▶ **Collected data**:
——

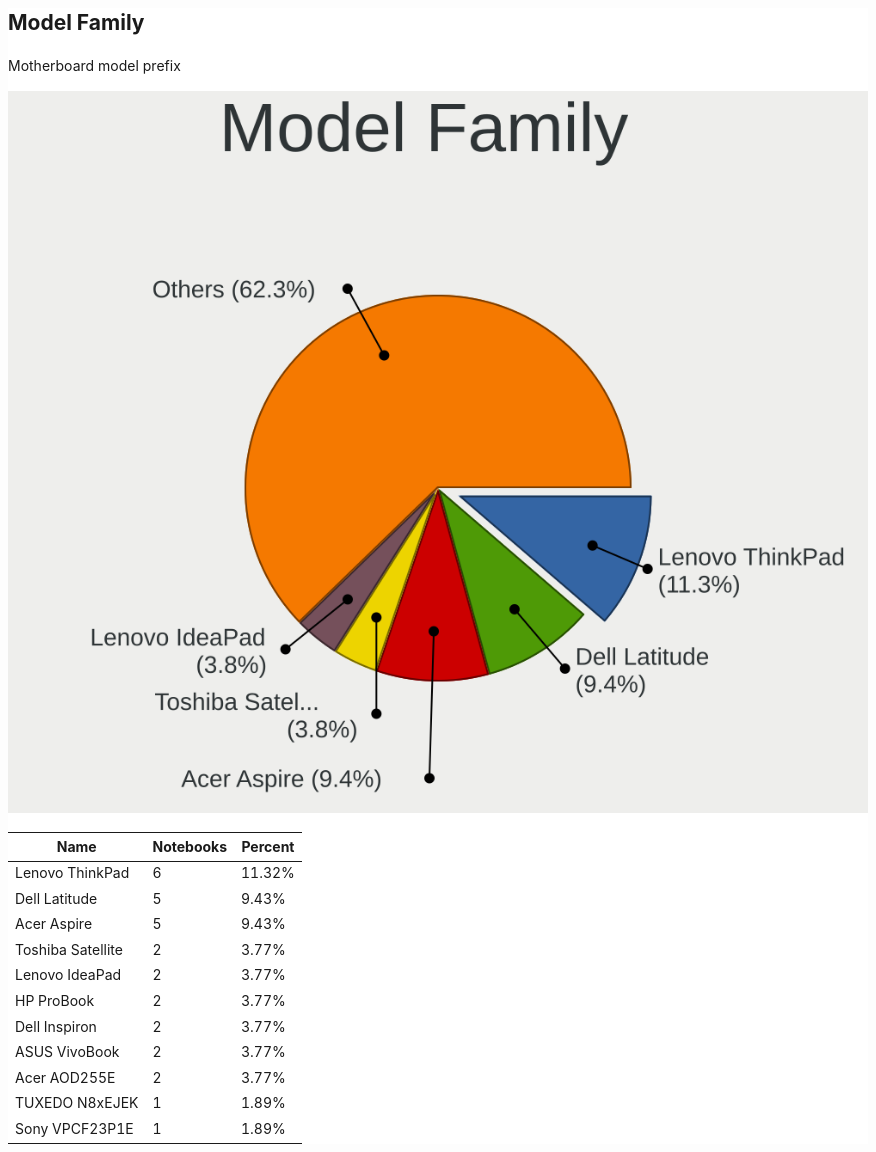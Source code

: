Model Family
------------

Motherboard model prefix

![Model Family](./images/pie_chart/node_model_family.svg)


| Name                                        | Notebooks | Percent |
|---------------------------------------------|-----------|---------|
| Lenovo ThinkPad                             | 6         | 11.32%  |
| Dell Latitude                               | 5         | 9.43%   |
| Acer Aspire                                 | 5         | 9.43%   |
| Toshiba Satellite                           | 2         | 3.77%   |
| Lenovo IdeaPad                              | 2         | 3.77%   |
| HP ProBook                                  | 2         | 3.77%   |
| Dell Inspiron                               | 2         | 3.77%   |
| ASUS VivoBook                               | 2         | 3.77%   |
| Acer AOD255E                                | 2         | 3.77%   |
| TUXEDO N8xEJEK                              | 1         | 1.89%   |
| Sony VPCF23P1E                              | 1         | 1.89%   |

——

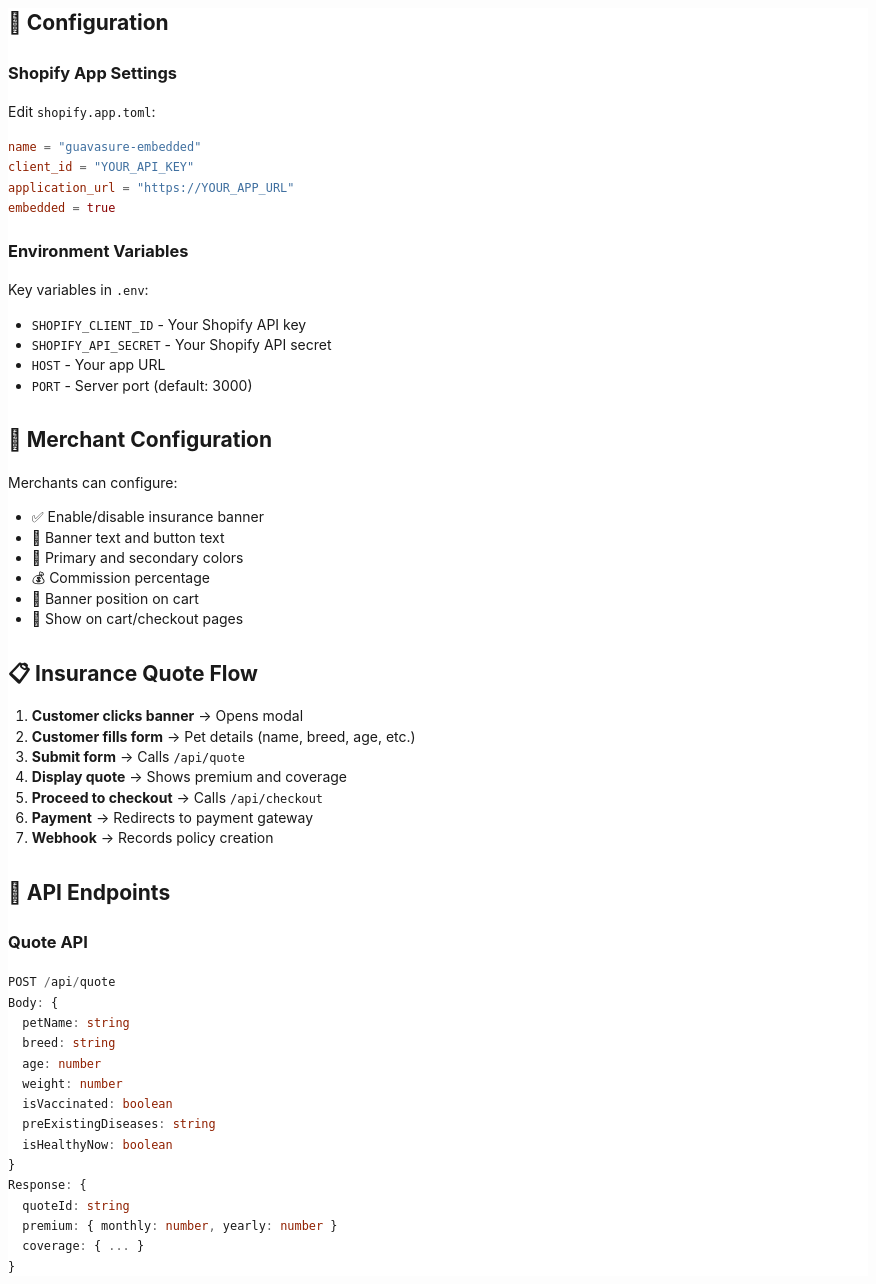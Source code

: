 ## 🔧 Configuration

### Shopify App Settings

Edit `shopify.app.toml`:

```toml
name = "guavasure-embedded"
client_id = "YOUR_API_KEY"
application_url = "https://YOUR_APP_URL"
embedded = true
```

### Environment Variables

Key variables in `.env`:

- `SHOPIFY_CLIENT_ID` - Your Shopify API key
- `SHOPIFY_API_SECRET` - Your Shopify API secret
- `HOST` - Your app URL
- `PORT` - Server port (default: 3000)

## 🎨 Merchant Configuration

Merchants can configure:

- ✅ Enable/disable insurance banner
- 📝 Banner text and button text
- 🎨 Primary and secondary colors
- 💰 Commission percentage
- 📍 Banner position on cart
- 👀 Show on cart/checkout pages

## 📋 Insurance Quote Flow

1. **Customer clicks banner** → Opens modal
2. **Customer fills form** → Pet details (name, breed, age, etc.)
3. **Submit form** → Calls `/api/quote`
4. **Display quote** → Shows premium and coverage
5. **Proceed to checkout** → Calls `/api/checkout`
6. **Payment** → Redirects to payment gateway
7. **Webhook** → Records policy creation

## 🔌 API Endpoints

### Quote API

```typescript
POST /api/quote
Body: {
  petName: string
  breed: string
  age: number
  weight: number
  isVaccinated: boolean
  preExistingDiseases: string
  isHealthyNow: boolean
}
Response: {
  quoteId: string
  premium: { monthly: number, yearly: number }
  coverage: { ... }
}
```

——

▶ **Problem requirements**: Look through the records for the word "cart". Every line that has it should be copied.

▶ **Solution for this task**:
- 📍 Banner position on cart
- 👀 Show on cart/checkout pages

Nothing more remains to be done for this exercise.